▸ WHAT YOU SHOULD DO
Copy all of the data below exactly as it is given.

▸ DATA RECORDS
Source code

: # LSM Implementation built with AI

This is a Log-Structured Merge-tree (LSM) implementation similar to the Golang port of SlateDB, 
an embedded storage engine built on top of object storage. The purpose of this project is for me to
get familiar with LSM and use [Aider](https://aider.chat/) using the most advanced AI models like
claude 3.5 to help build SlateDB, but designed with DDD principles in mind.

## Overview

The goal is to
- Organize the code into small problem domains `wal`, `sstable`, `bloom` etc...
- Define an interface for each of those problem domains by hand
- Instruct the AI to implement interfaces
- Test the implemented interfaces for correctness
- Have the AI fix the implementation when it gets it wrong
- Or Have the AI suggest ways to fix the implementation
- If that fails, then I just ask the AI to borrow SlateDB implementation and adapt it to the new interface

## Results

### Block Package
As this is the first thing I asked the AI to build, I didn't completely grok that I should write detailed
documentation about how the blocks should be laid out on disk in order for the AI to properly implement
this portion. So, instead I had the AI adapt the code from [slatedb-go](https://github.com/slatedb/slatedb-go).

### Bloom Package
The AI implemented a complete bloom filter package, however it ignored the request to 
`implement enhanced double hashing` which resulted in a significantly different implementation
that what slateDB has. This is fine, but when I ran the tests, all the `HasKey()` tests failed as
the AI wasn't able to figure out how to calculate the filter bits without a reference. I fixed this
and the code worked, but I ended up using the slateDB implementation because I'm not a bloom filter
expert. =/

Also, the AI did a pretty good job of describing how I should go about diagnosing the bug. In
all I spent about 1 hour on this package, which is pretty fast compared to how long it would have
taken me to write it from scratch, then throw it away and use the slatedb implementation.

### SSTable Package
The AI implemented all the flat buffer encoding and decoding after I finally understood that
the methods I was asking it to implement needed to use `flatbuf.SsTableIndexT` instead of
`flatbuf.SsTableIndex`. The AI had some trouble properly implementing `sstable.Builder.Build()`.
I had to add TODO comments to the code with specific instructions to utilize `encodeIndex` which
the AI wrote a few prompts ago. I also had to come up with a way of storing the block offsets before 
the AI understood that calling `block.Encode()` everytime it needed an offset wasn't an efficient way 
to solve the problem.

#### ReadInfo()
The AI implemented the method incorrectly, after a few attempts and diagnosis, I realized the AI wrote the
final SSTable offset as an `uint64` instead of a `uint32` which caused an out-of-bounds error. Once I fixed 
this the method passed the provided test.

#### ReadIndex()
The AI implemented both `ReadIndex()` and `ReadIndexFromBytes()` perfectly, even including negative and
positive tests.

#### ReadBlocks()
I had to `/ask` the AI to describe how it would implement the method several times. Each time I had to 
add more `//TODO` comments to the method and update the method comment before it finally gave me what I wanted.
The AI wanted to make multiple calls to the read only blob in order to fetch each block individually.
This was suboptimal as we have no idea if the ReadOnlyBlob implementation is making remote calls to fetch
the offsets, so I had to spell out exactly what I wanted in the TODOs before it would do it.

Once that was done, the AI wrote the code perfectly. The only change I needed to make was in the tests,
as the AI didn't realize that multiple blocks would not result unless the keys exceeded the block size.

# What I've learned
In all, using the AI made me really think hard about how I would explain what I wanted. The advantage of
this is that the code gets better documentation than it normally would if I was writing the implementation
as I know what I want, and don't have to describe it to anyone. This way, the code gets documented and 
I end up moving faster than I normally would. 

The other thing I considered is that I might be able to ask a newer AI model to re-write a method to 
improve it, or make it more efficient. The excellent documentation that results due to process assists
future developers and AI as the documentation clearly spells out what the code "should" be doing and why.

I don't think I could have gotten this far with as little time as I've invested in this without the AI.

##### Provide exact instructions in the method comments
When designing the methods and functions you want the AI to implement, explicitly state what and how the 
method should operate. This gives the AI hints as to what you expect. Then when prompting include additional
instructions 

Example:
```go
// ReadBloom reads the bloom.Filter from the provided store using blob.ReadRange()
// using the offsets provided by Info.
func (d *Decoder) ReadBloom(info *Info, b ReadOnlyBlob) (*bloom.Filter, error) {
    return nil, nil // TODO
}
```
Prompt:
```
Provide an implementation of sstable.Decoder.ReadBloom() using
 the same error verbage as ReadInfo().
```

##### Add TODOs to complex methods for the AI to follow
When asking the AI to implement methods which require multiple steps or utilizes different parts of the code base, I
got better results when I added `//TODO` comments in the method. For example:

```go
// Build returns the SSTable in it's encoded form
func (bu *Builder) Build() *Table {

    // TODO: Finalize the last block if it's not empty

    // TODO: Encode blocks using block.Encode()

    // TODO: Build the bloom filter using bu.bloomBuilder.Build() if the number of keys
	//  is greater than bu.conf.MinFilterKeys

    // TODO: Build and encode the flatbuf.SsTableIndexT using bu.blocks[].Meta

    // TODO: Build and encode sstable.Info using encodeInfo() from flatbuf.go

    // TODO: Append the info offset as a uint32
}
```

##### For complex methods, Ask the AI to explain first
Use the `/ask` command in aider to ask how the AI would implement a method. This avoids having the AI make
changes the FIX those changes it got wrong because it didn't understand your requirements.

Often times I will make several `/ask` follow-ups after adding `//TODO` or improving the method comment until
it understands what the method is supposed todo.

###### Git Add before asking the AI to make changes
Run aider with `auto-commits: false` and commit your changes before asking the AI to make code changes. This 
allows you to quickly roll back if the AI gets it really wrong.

▸ ANSWER SECTION
Source code

: # LSM Implementation built with AI

This is a Log-Structured Merge-tree (LSM) implementation similar to the Golang port of SlateDB, 
an embedded storage engine built on top of object storage. The purpose of this project is for me to
get familiar with LSM and use [Aider](https://aider.chat/) using the most advanced AI models like
claude 3.5 to help build SlateDB, but designed with DDD principles in mind.

## Overview

The goal is to
- Organize the code into small problem domains `wal`, `sstable`, `bloom` etc...
- Define an interface for each of those problem domains by hand
- Instruct the AI to implement interfaces
- Test the implemented interfaces for correctness
- Have the AI fix the implementation when it gets it wrong
- Or Have the AI suggest ways to fix the implementation
- If that fails, then I just ask the AI to borrow SlateDB implementation and adapt it to the new interface

## Results

### Block Package
As this is the first thing I asked the AI to build, I didn't completely grok that I should write detailed
documentation about how the blocks should be laid out on disk in order for the AI to properly implement
this portion. So, instead I had the AI adapt the code from [slatedb-go](https://github.com/slatedb/slatedb-go).

### Bloom Package
The AI implemented a complete bloom filter package, however it ignored the request to 
`implement enhanced double hashing` which resulted in a significantly different implementation
that what slateDB has. This is fine, but when I ran the tests, all the `HasKey()` tests failed as
the AI wasn't able to figure out how to calculate the filter bits without a reference. I fixed this
and the code worked, but I ended up using the slateDB implementation because I'm not a bloom filter
expert. =/

Also, the AI did a pretty good job of describing how I should go about diagnosing the bug. In
all I spent about 1 hour on this package, which is pretty fast compared to how long it would have
taken me to write it from scratch, then throw it away and use the slatedb implementation.

### SSTable Package
The AI implemented all the flat buffer encoding and decoding after I finally understood that
the methods I was asking it to implement needed to use `flatbuf.SsTableIndexT` instead of
`flatbuf.SsTableIndex`. The AI had some trouble properly implementing `sstable.Builder.Build()`.
I had to add TODO comments to the code with specific instructions to utilize `encodeIndex` which
the AI wrote a few prompts ago. I also had to come up with a way of storing the block offsets before 
the AI understood that calling `block.Encode()` everytime it needed an offset wasn't an efficient way 
to solve the problem.

#### ReadInfo()
The AI implemented the method incorrectly, after a few attempts and diagnosis, I realized the AI wrote the
final SSTable offset as an `uint64` instead of a `uint32` which caused an out-of-bounds error. Once I fixed 
this the method passed the provided test.

#### ReadIndex()
The AI implemented both `ReadIndex()` and `ReadIndexFromBytes()` perfectly, even including negative and
positive tests.

#### ReadBlocks()
I had to `/ask` the AI to describe how it would implement the method several times. Each time I had to 
add more `//TODO` comments to the method and update the method comment before it finally gave me what I wanted.
The AI wanted to make multiple calls to the read only blob in order to fetch each block individually.
This was suboptimal as we have no idea if the ReadOnlyBlob implementation is making remote calls to fetch
the offsets, so I had to spell out exactly what I wanted in the TODOs before it would do it.

Once that was done, the AI wrote the code perfectly. The only change I needed to make was in the tests,
as the AI didn't realize that multiple blocks would not result unless the keys exceeded the block size.

# What I've learned
In all, using the AI made me really think hard about how I would explain what I wanted. The advantage of
this is that the code gets better documentation than it normally would if I was writing the implementation
as I know what I want, and don't have to describe it to anyone. This way, the code gets documented and 
I end up moving faster than I normally would. 

The other thing I considered is that I might be able to ask a newer AI model to re-write a method to 
improve it, or make it more efficient. The excellent documentation that results due to process assists
future developers and AI as the documentation clearly spells out what the code "should" be doing and why.

I don't think I could have gotten this far with as little time as I've invested in this without the AI.

##### Provide exact instructions in the method comments
When designing the methods and functions you want the AI to implement, explicitly state what and how the 
method should operate. This gives the AI hints as to what you expect. Then when prompting include additional
instructions 

Example:
```go
// ReadBloom reads the bloom.Filter from the provided store using blob.ReadRange()
// using the offsets provided by Info.
func (d *Decoder) ReadBloom(info *Info, b ReadOnlyBlob) (*bloom.Filter, error) {
    return nil, nil // TODO
}
```
Prompt:
```
Provide an implementation of sstable.Decoder.ReadBloom() using
 the same error verbage as ReadInfo().
```

##### Add TODOs to complex methods for the AI to follow
When asking the AI to implement methods which require multiple steps or utilizes different parts of the code base, I
got better results when I added `//TODO` comments in the method. For example:

```go
// Build returns the SSTable in it's encoded form
func (bu *Builder) Build() *Table {

    // TODO: Finalize the last block if it's not empty

    // TODO: Encode blocks using block.Encode()

    // TODO: Build the bloom filter using bu.bloomBuilder.Build() if the number of keys
	//  is greater than bu.conf.MinFilterKeys

    // TODO: Build and encode the flatbuf.SsTableIndexT using bu.blocks[].Meta

    // TODO: Build and encode sstable.Info using encodeInfo() from flatbuf.go

    // TODO: Append the info offset as a uint32
}
```

##### For complex methods, Ask the AI to explain first
Use the `/ask` command in aider to ask how the AI would implement a method. This avoids having the AI make
changes the FIX those changes it got wrong because it didn't understand your requirements.

Often times I will make several `/ask` follow-ups after adding `//TODO` or improving the method comment until
it understands what the method is supposed todo.

###### Git Add before asking the AI to make changes
Run aider with `auto-commits: false` and commit your changes before asking the AI to make code changes. This 
allows you to quickly roll back if the AI gets it really wrong.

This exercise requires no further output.